| Task details |
Go through the data and report how many lines include the word "probably", giving only the number.

Plain-text document sources:
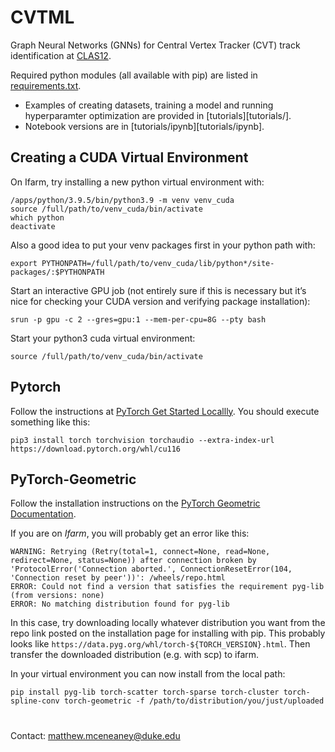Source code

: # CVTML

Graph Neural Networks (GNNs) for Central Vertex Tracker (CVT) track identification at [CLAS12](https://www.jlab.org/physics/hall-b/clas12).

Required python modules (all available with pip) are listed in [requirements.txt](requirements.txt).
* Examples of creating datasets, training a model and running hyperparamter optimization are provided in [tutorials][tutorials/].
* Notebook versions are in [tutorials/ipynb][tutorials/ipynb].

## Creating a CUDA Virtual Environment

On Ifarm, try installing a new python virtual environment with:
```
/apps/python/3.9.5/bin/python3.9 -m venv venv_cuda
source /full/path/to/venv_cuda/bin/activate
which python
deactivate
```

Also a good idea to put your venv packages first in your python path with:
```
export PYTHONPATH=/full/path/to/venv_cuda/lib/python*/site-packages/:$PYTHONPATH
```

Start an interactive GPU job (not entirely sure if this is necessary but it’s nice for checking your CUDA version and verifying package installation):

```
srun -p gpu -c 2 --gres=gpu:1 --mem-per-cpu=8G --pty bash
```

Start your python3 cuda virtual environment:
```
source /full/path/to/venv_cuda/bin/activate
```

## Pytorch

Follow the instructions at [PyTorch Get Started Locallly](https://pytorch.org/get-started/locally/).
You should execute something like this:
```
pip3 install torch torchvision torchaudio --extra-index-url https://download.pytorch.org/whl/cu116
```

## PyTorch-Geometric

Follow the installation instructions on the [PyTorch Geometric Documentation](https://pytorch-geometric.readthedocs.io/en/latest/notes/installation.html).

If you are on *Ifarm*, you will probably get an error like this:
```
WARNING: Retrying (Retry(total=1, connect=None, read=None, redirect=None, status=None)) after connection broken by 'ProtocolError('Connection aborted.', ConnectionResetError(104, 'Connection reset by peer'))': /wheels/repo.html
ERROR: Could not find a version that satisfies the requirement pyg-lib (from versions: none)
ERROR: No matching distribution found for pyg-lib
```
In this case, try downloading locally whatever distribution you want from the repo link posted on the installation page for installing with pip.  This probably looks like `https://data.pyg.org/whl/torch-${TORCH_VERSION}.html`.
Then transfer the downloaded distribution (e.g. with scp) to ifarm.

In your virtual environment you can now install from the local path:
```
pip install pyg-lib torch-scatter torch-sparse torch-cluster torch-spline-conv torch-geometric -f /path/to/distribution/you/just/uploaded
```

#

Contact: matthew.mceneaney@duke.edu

| Solved exercise |
2